In original promotional materials, the Santa Fe Watch Company always maintained a level of ambiguity when describing the positional adjustments applied to the Santa Fe Special watches.
Additionally, the 16-Size watches sold by the company were marked “Adjusted to Temperature and Positions,” omitting the exact number of positional adjustments.
Despite this uncertainty, most researchers have concluded that the Santa Fe Special watches were adjusted to three positions for the following reasons:
- The standard 16-Size, 21-Jewel, Open Face “Santa Fe Special” movements were classified as Grade 806 by the Illinois Watch Company. Similar numerical grades (306, 406, 506, 606, 706, etc.) feature runs with movements marked “Adjusted 3 Positions.”
- While the Santa Fe Special movements are not marked indicating the exact positional adjustments, other Grade 806 runs include private label movements marked “Stewart” and “Adjusted 3 Positions.”
- The Santa Fe Special was advertised as being approved for service on the Santa Fe Railroad, only requiring watches to be adjusted to three positions during this time.
- The c.1920 Santa Fe Watch Company catalog (pictured) includes descriptions of the dial-up, dial-down, and pendant-up positions in a summary explaining the positional adjustments applied to the Santa Fe Special watches.
- If the watch was adjusted to five positions, it would have been in the company’s interest to promote the watch as such. The additional positional adjustments would have qualified the Santa Fe Special watches on railroads across the country with more stringent requirements instead of those that only required adjustment to three positions.

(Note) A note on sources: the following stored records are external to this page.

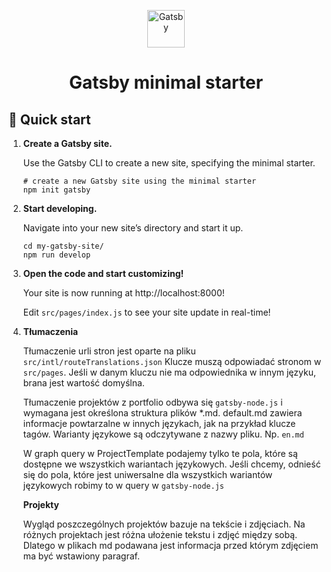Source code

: <p align="center">
  <a href="https://www.gatsbyjs.com/?utm_source=starter&utm_medium=readme&utm_campaign=minimal-starter">
    <img alt="Gatsby" src="https://www.gatsbyjs.com/Gatsby-Monogram.svg" width="60" />
  </a>
</p>
<h1 align="center">
  Gatsby minimal starter
</h1>

## 🚀 Quick start

1.  **Create a Gatsby site.**

    Use the Gatsby CLI to create a new site, specifying the minimal starter.

    ```shell
    # create a new Gatsby site using the minimal starter
    npm init gatsby
    ```

2.  **Start developing.**

    Navigate into your new site’s directory and start it up.

    ```shell
    cd my-gatsby-site/
    npm run develop
    ```

3.  **Open the code and start customizing!**

    Your site is now running at http://localhost:8000!

    Edit `src/pages/index.js` to see your site update in real-time!

4.  **Tłumaczenia**

    Tłumaczenie urli stron jest oparte na pliku  ```src/intl/routeTranslations.json```
    Klucze muszą odpowiadać stronom w ```src/pages```. Jeśli w danym kluczu nie ma odpowiednika
    w innym języku, brana jest wartość domyślna.
    
    Tłumaczenie projektów z portfolio odbywa się ```gatsby-node.js``` i wymagana jest określona
    struktura plików *.md. default.md zawiera informacje powtarzalne w innych językach, jak 
    na przykład klucze tagów. Warianty językowe są odczytywane z nazwy pliku. Np. ```en.md```
    
    W graph query w ProjectTemplate podajemy tylko te pola, które są dostępne we wszystkich
    wariantach językowych. Jeśli chcemy, odnieść się do pola, które jest uniwersalne dla wszystkich
    wariantów językowych robimy to w query w ```gatsby-node.js```
    
    **Projekty**

    Wygląd poszczególnych projektów bazuje na tekście i zdjęciach. Na różnych projektach jest
    różna ułożenie tekstu i zdjęć między sobą. Dlatego w plikach md podawana jest informacja
    przed którym zdjęciem ma być wstawiony paragraf.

All evidence supports that the Santa Fe Watch Company intentionally kept the level of positional adjustments ambiguous. At the time, the Illinois Watch Company was marking similar movements “Adjusted 3 Positions” and could have easily applied the marking to the Santa Fe Special watches. However, the implied positional adjustments were leveraged as a sales gimmick, marketing a railroad watch that would have only satisfied the Santa Fe Railroad requirements (and a few other limited lines) but not the majority of American railroads.